**Problem description:**
Give back the entries exactly, ending with the "Nice 'cute victorian' vibe here" line.

**Supplied records:**
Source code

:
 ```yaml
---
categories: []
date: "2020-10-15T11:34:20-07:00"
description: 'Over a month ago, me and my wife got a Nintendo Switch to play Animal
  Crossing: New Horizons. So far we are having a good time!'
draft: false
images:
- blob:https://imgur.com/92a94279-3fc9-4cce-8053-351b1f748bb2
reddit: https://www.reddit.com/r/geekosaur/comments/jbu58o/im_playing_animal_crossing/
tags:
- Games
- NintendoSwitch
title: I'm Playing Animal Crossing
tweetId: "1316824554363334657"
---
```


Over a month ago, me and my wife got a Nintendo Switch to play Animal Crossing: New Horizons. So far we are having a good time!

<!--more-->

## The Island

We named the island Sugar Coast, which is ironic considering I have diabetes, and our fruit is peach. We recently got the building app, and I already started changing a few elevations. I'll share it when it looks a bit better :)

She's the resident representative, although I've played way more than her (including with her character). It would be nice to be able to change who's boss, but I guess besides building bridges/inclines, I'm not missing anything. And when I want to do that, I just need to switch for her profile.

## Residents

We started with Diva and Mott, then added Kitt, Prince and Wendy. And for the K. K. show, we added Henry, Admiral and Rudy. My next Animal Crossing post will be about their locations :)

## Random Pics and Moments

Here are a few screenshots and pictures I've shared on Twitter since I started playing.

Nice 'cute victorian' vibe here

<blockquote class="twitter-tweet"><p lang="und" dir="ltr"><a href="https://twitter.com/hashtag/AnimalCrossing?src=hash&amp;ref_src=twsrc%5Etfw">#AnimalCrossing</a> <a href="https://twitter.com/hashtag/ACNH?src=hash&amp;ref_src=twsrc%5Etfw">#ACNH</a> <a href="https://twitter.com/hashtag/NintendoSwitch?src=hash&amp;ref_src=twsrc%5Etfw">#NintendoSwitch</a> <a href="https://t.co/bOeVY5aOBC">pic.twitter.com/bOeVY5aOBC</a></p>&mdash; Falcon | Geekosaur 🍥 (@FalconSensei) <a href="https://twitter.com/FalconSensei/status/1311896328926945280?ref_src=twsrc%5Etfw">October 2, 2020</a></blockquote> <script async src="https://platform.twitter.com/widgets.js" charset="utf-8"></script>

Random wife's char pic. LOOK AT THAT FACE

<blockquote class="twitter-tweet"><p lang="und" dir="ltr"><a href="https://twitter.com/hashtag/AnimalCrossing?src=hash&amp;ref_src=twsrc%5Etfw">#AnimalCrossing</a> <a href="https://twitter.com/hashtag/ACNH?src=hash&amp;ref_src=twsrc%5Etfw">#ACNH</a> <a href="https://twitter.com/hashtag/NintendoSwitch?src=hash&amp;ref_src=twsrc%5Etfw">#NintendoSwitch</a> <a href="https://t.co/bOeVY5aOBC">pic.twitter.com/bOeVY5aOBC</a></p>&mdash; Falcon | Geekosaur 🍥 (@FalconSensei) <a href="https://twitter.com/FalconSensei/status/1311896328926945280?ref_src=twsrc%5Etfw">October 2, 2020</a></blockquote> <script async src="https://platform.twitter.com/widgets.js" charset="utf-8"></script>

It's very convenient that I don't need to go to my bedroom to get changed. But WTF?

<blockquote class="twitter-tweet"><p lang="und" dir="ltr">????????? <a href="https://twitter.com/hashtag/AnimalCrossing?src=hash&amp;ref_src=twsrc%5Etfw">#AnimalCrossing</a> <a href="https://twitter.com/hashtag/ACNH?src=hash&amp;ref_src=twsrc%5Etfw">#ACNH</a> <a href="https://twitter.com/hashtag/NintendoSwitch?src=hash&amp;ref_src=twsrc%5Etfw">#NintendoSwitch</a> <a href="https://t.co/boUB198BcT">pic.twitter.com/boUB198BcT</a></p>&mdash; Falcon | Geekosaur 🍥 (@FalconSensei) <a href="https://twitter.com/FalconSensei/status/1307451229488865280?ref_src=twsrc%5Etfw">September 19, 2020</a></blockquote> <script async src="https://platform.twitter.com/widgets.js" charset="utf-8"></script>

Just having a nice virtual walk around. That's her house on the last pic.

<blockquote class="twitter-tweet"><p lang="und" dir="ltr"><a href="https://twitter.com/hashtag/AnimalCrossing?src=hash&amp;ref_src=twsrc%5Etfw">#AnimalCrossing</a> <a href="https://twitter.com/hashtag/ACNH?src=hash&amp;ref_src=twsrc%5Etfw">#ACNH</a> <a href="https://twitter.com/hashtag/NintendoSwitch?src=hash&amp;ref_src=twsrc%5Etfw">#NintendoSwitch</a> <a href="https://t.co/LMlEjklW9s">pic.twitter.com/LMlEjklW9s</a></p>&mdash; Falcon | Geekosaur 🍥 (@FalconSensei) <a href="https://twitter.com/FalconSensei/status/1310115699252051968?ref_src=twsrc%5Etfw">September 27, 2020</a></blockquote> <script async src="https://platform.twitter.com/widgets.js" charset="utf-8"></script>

**Solution below:**
Source code

:
 ```yaml
---
categories: []
date: "2020-10-15T11:34:20-07:00"
description: 'Over a month ago, me and my wife got a Nintendo Switch to play Animal
  Crossing: New Horizons. So far we are having a good time!'
draft: false
images:
- blob:https://imgur.com/92a94279-3fc9-4cce-8053-351b1f748bb2
reddit: https://www.reddit.com/r/geekosaur/comments/jbu58o/im_playing_animal_crossing/
tags:
- Games
- NintendoSwitch
title: I'm Playing Animal Crossing
tweetId: "1316824554363334657"
---
```


Over a month ago, me and my wife got a Nintendo Switch to play Animal Crossing: New Horizons. So far we are having a good time!

<!--more-->

## The Island

We named the island Sugar Coast, which is ironic considering I have diabetes, and our fruit is peach. We recently got the building app, and I already started changing a few elevations. I'll share it when it looks a bit better :)

She's the resident representative, although I've played way more than her (including with her character). It would be nice to be able to change who's boss, but I guess besides building bridges/inclines, I'm not missing anything. And when I want to do that, I just need to switch for her profile.

## Residents

We started with Diva and Mott, then added Kitt, Prince and Wendy. And for the K. K. show, we added Henry, Admiral and Rudy. My next Animal Crossing post will be about their locations :)

## Random Pics and Moments

Here are a few screenshots and pictures I've shared on Twitter since I started playing.

Nice 'cute victorian' vibe here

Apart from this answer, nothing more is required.